Friday, October 3, 2008

Designing Django's Object-Relational-Model - The Python Saga - Part 6

Django is a web application framework in the Python language. One of the advantages that Django has over other libraries is that it was written and designed by Python experts. That is to say, they knew about variadic arguments, properties, and metaclasses. Furthermore, they knew how to cleverly use these ideas to sweep a lot of complexity under the hood so that common developers, or uncommonly good developers who want to think about other things most of the time, can gracefully suspend disbelief that anything complicated is going on when they design their database in pure Python. This article will illustrate how Django uses metaclasses and properties to present an abstraction layer where you can specify a database schema with Python classes. For simplicity, the "database" backend will be plain Python primitive objects—tables will be dictionaries of dictionaries.

In the end, we want to be able to write code that looks a whole lot like it's using Django's Object-Relational-Model:

class Cow(Model):
    id = PrimaryKey()
    name = ModelProperty()

cow = Cow(id = 0, name = 'Moolius')
cow.save()

cow = Cow.objects.get(0)

The easiest part (for the purpose of this exercise) is Django's concept of an "object manager". In Django, every model has an object manager that provides a query API and, depending on the backend, might cache instances of Model objects. Conveniently, a very narrow subset of the object manager API is almost exactly the same as a dictionary. Conceptually, the object manager boils down to a dictionary proxy for the database where you can use the get function to retrieve records from the database. For simplicity, our ObjectManager is just going to be a dictionary.

class ObjectManager(dict):
    pass

Beyond the scope of this article, the ObjectManager should be handy for grabbing lots of objects from the database at once. Django provides a very thorough and relatively well-optimized lazy query system with its object managers. The ObjectManager has get, and filter methods which, instead of simply accepting the primary key, accept keyword arguments that translate to predicate logic rules. In particular, the filter function is lazy, so you can chain filter commands to construct complex queries and Django only goes to the database once.

While it would be super-cool to model all of this with native Python, it actually is a lot of code, so that's a topic for maybe later. We'll just use the built in dict.get.

We'll also need all of the code from Part 5 since models will be another application of the ordered property pattern. This is how Django creates SQL tables with fields in the same order as the Python properties.

from ordered_class import \
    OrderedMetaclass,\
    OrderedClass,\
    OrderedProperty

We use the OrderedMetaclass to make a ModelMetaclass.
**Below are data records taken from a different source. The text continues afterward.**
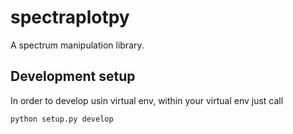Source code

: spectraplotpy
=============

A spectrum manipulation library.

Development setup
-----------------

In order to develop usin virtual env, within your virtual env just call

    python setup.py develop
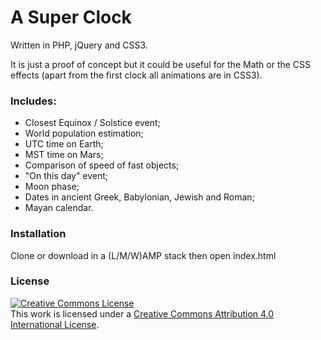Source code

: # A Super Clock

Written in PHP, jQuery and CSS3.

It is just a proof of concept but it could be useful for the Math or the CSS effects (apart from the first clock all animations are in CSS3).

### Includes:
- Closest Equinox / Solstice event;
- World population estimation;
- UTC time on Earth;
- MST time on Mars;
- Comparison of speed of fast objects;
- "On this day" event;
- Moon phase;
- Dates in ancient Greek, Babylonian, Jewish and Roman;
- Mayan calendar.

### Installation

Clone or download in a (L/M/W)AMP stack then open index.html

### License

<a rel="license" href="http://creativecommons.org/licenses/by/4.0/"><img alt="Creative Commons License" style="border-width:0" src="https://i.creativecommons.org/l/by/4.0/88x31.png" /></a><br />This work is licensed under a <a rel="license" href="http://creativecommons.org/licenses/by/4.0/">Creative Commons Attribution 4.0 International License</a>.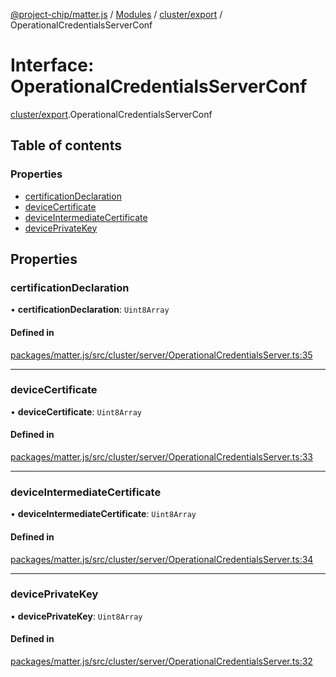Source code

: [@project-chip/matter.js](../README.md) / [Modules](../modules.md) / [cluster/export](../modules/cluster_export.md) / OperationalCredentialsServerConf

# Interface: OperationalCredentialsServerConf

[cluster/export](../modules/cluster_export.md).OperationalCredentialsServerConf

## Table of contents

### Properties

- [certificationDeclaration](cluster_export.OperationalCredentialsServerConf.md#certificationdeclaration)
- [deviceCertificate](cluster_export.OperationalCredentialsServerConf.md#devicecertificate)
- [deviceIntermediateCertificate](cluster_export.OperationalCredentialsServerConf.md#deviceintermediatecertificate)
- [devicePrivateKey](cluster_export.OperationalCredentialsServerConf.md#deviceprivatekey)

## Properties

### certificationDeclaration

• **certificationDeclaration**: `Uint8Array`

#### Defined in

[packages/matter.js/src/cluster/server/OperationalCredentialsServer.ts:35](https://github.com/project-chip/matter.js/blob/ac2c2688/packages/matter.js/src/cluster/server/OperationalCredentialsServer.ts#L35)

___

### deviceCertificate

• **deviceCertificate**: `Uint8Array`

#### Defined in

[packages/matter.js/src/cluster/server/OperationalCredentialsServer.ts:33](https://github.com/project-chip/matter.js/blob/ac2c2688/packages/matter.js/src/cluster/server/OperationalCredentialsServer.ts#L33)

___

### deviceIntermediateCertificate

• **deviceIntermediateCertificate**: `Uint8Array`

#### Defined in

[packages/matter.js/src/cluster/server/OperationalCredentialsServer.ts:34](https://github.com/project-chip/matter.js/blob/ac2c2688/packages/matter.js/src/cluster/server/OperationalCredentialsServer.ts#L34)

___

### devicePrivateKey

• **devicePrivateKey**: `Uint8Array`

#### Defined in

[packages/matter.js/src/cluster/server/OperationalCredentialsServer.ts:32](https://github.com/project-chip/matter.js/blob/ac2c2688/packages/matter.js/src/cluster/server/OperationalCredentialsServer.ts#L32)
The model metaclass will have all the same responsibilities as our StructMetaclass, including "dubbing" the properties so that they know their own names. The model metaclass will also create an ObjectManager for the class. This isn't the complete ModelMetaclass; we'll come back to it.
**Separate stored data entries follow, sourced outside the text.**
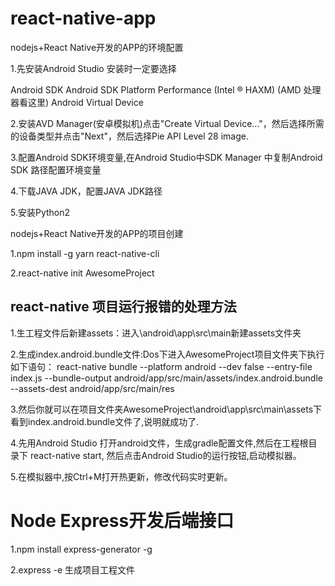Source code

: # react-native-app
nodejs+React Native开发的APP的环境配置

1.先安装Android Studio 安装时一定要选择

Android SDK
Android SDK Platform
Performance (Intel ® HAXM) (AMD 处理器看这里)
Android Virtual Device

2.安装AVD Manager(安卓模拟机)点击"Create Virtual Device..."，然后选择所需的设备类型并点击"Next"，然后选择Pie API Level 28 image.

3.配置Android SDK环境变量,在Android Studio中SDK Manager
中复制Android SDK 路径配置环境变量

4.下载JAVA JDK，配置JAVA JDK路径

5.安装Python2

nodejs+React Native开发的APP的项目创建

1.npm install -g yarn react-native-cli

2.react-native init AwesomeProject

## react-native 项目运行报错的处理方法

1.生工程文件后新建assets：进入\android\app\src\main新建assets文件夹

2.生成index.android.bundle文件:Dos下进入AwesomeProject项目文件夹下执行如下语句：
react-native bundle --platform android --dev false --entry-file index.js --bundle-output android/app/src/main/assets/index.android.bundle --assets-dest android/app/src/main/res

3.然后你就可以在项目文件夹AwesomeProject\android\app\src\main\assets下看到index.android.bundle文件了,说明就成功了.

4.先用Android Studio 打开android文件，生成gradle配置文件,然后在工程根目录下 react-native start,
然后点击Android Studio的运行按钮,启动模拟器。

5.在模拟器中,按Ctrl+M打开热更新，修改代码实时更新。


# Node Express开发后端接口

1.npm install express-generator -g

2.express -e 生成项目工程文件







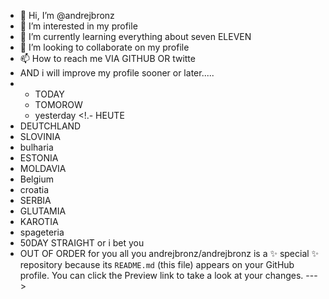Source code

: - 👋 Hi, I’m @andrejbronz
- 👀 I’m interested in my profile 
- 🌱 I’m currently learning everything about seven ELEVEN
- 💞️ I’m looking to collaborate on my profile 
- 📫 How to reach me VIA GITHUB OR twitte
- AND i will improve my profile sooner or later.....
- -  TODAY
  - TOMOROW 
  - yesterday
<!.- HEUTE
- DEUTCHLAND
- SLOVINIA
- bulharia
- ESTONIA
- MOLDAVIA
- Belgium
- croatia
- SERBIA
- GLUTAMIA
- KAROTIA
- spageteria
- 50DAY STRAIGHT or i bet you 
- OUT OF ORDER for you all you 
andrejbronz/andrejbronz is a ✨ special ✨ repository because its `README.md` (this file) appears on your GitHub profile.
You can click the Preview link to take a look at your changes.
--->
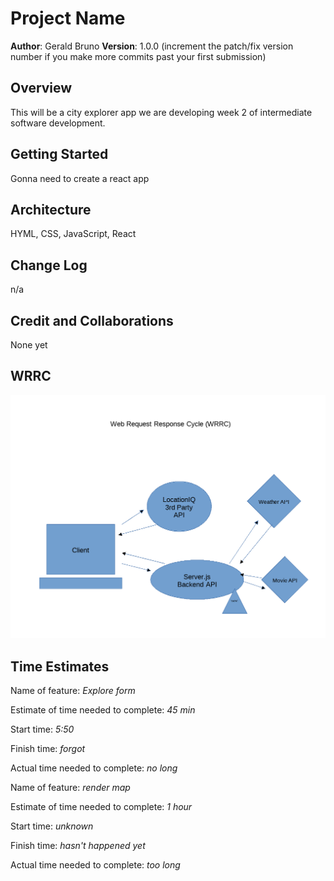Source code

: # Project Name

**Author**: Gerald Bruno
**Version**: 1.0.0 (increment the patch/fix version number if you make more commits past your first submission)

## Overview
This will be a city explorer app we are developing week 2 of intermediate software development.

## Getting Started
Gonna need to create a react app

## Architecture
HYML, CSS, JavaScript, React

## Change Log
n/a

## Credit and Collaborations
None yet

## WRRC

![](./public/wrrc.png)

## Time Estimates

Name of feature: _Explore form_

Estimate of time needed to complete: _45 min_

Start time: _5:50_

Finish time: _forgot_

Actual time needed to complete: _no long_

Name of feature: _render map_

Estimate of time needed to complete: _1 hour_

Start time: _unknown_

Finish time: _hasn't happened yet_

Actual time needed to complete: _too long_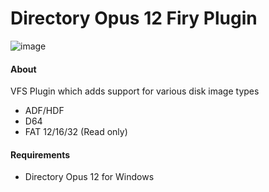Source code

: # Directory Opus 12 Firy Plugin

![image](https://user-images.githubusercontent.com/1327406/47679796-323dbc80-dc19-11e8-91f0-8b82d5a89257.png)

#### About

VFS Plugin which adds support for various disk image types

* ADF/HDF
* D64
* FAT 12/16/32 (Read only)


#### Requirements

* Directory Opus 12 for Windows
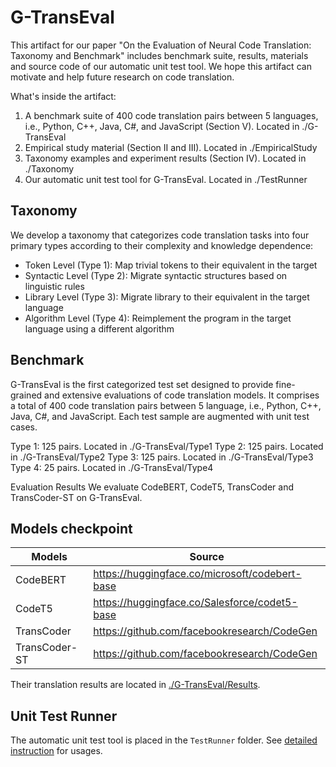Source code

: # G-TransEval
This artifact for our paper "On the Evaluation of Neural Code Translation: Taxonomy and Benchmark" includes benchmark suite, results, materials and source code of our automatic unit test tool. We hope this artifact can motivate and help future research on code translation. 

What's inside the artifact:

1. A benchmark suite of 400 code translation pairs between 5 languages, i.e., Python, C++, Java, C#, and JavaScript (Section V). Located in ./G-TransEval
2. Empirical study material (Section II and III). Located in ./EmpiricalStudy
3. Taxonomy examples and experiment results (Section IV). Located in ./Taxonomy
4. Our automatic unit test tool for G-TransEval. Located in ./TestRunner

## Taxonomy
We develop a taxonomy that categorizes code translation tasks into four primary types according to their complexity and knowledge dependence: 
- Token Level (Type 1): Map trivial tokens to their equivalent in the target
- Syntactic Level (Type 2): Migrate syntactic structures based on linguistic rules
- Library Level (Type 3): Migrate library to their equivalent in the target language
- Algorithm Level (Type 4): Reimplement the program in the target language using a different algorithm

## Benchmark
G-TransEval is the first categorized test set designed to provide fine-grained and extensive evaluations of code translation models. It comprises a total of 400 code translation pairs between 5 language, i.e., Python, C++, Java, C#, and JavaScript. Each test sample are augmented with unit test cases.

Type 1: 125 pairs. Located in ./G-TransEval/Type1 
Type 2: 125 pairs. Located in ./G-TransEval/Type2
Type 3: 125 pairs. Located in ./G-TransEval/Type3
Type 4: 25 pairs. Located in ./G-TransEval/Type4

Evaluation Results
We evaluate CodeBERT, CodeT5, TransCoder and TransCoder-ST on G-TransEval.  
## Models checkpoint
|Models          |Source                                        |
|----------------|----------------------------------------------|
|CodeBERT        |https://huggingface.co/microsoft/codebert-base|
|CodeT5          |https://huggingface.co/Salesforce/codet5-base |
|TransCoder      |https://github.com/facebookresearch/CodeGen   |
|TransCoder-ST   |https://github.com/facebookresearch/CodeGen   |

Their translation results are located in [./G-TransEval/Results](/G-TransEval/Results/README.md). 

## Unit Test Runner
The automatic unit test tool is placed in the `TestRunner` folder. See [detailed instruction](TestRunner/README.md) for usages. 



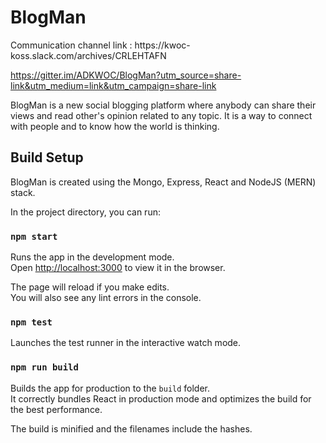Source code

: # BlogMan

<p>
  Communication channel link :
  https://kwoc-koss.slack.com/archives/CRLEHTAFN
  
  https://gitter.im/ADKWOC/BlogMan?utm_source=share-link&utm_medium=link&utm_campaign=share-link
</p>

BlogMan is a new social blogging platform where anybody can share their views and read other's opinion related to any topic. It is a way to connect with people and to know how the world is thinking.

## Build Setup

BlogMan is created using the Mongo, Express, React and NodeJS (MERN) stack.

In the project directory, you can run:

### `npm start`

Runs the app in the development mode.<br />
Open [http://localhost:3000](http://localhost:3000) to view it in the browser.

The page will reload if you make edits.<br />
You will also see any lint errors in the console.

### `npm test`

Launches the test runner in the interactive watch mode.<br />

### `npm run build`

Builds the app for production to the `build` folder.<br />
It correctly bundles React in production mode and optimizes the build for the best performance.

The build is minified and the filenames include the hashes.<br />
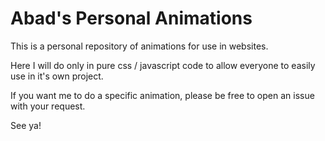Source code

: # Abad's Personal Animations

This is a personal repository of animations for use in websites.

Here I will do only in pure css / javascript code to allow everyone to easily use in it's own project.

If you want me to do a specific animation, please be free to open an issue with your request.

See ya!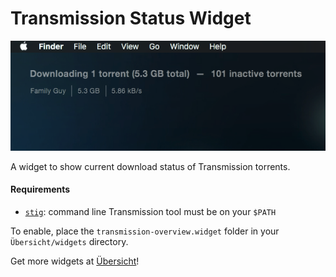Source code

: # Transmission Status Widget

![Widget in action!](screenshot.png)

A widget to show current download status of Transmission torrents.

#### Requirements

- [`stig`](https://github.com/rndusr/stig): command line Transmission tool must be on your `$PATH`

To enable, place the `transmission-overview.widget` folder in your `Übersicht/widgets` directory.

Get more widgets at [Übersicht][1]!

[1]: http://tracesof.net/uebersicht-widgets/
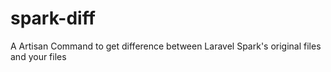 # spark-diff
A Artisan Command to get difference between Laravel Spark's original files and your files
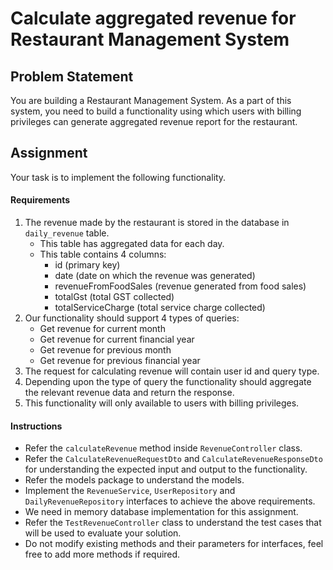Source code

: # Calculate aggregated revenue for Restaurant Management System

## Problem Statement

You are building a Restaurant Management System. As a part of this system, you need to build a functionality using which users with billing privileges can generate aggregated revenue report for the restaurant.

## Assignment

Your task is to implement the following functionality.

#### Requirements

1. The revenue made by the restaurant is stored in the database in `daily_revenue` table.
    * This table has aggregated data for each day.
    * This table contains 4 columns:
        - id (primary key)
        - date (date on which the revenue was generated)
        - revenueFromFoodSales (revenue generated from food sales)
        - totalGst (total GST collected)
        - totalServiceCharge (total service charge collected)
2. Our functionality should support 4 types of queries:
    * Get revenue for current month
    * Get revenue for current financial year
    * Get revenue for previous month
    * Get revenue for previous financial year
3. The request for calculating revenue will contain user id and query type.
4. Depending upon the type of query the functionality should aggregate the relevant revenue data and return the response.
5. This functionality will only available to users with billing privileges.

#### Instructions

* Refer the `calculateRevenue` method inside `RevenueController` class.
* Refer the `CalculateRevenueRequestDto` and `CalculateRevenueResponseDto` for understanding the expected input and output to the functionality.
* Refer the models package to understand the models.
* Implement the `RevenueService`, `UserRepository` and `DailyRevenueRepository` interfaces to achieve the above requirements.
* We need in memory database implementation for this assignment.
* Refer the `TestRevenueController` class to understand the test cases that will be used to evaluate your solution.
* Do not modify existing methods and their parameters for interfaces, feel free to add more methods if required.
class ModelMetaclass(OrderedMetaclass):
    def __init__(self, name, bases, attys):
        super(ModelMetaclass, self).__init__(name, bases, attys)
        if '_abstract' not in attys:
            self.objects = ObjectManager()
            for name, property in self._ordered_properties:
                property.dub(name, self)

The next step is to create a ModelProperty base class. This class will be an OrderedProperty so it's sortable. It will also need to implement the dub method so it can figure out its name. Other than that, it'll be just like the StructProperty from the previous section: it will get and set its corresponding item in the given object.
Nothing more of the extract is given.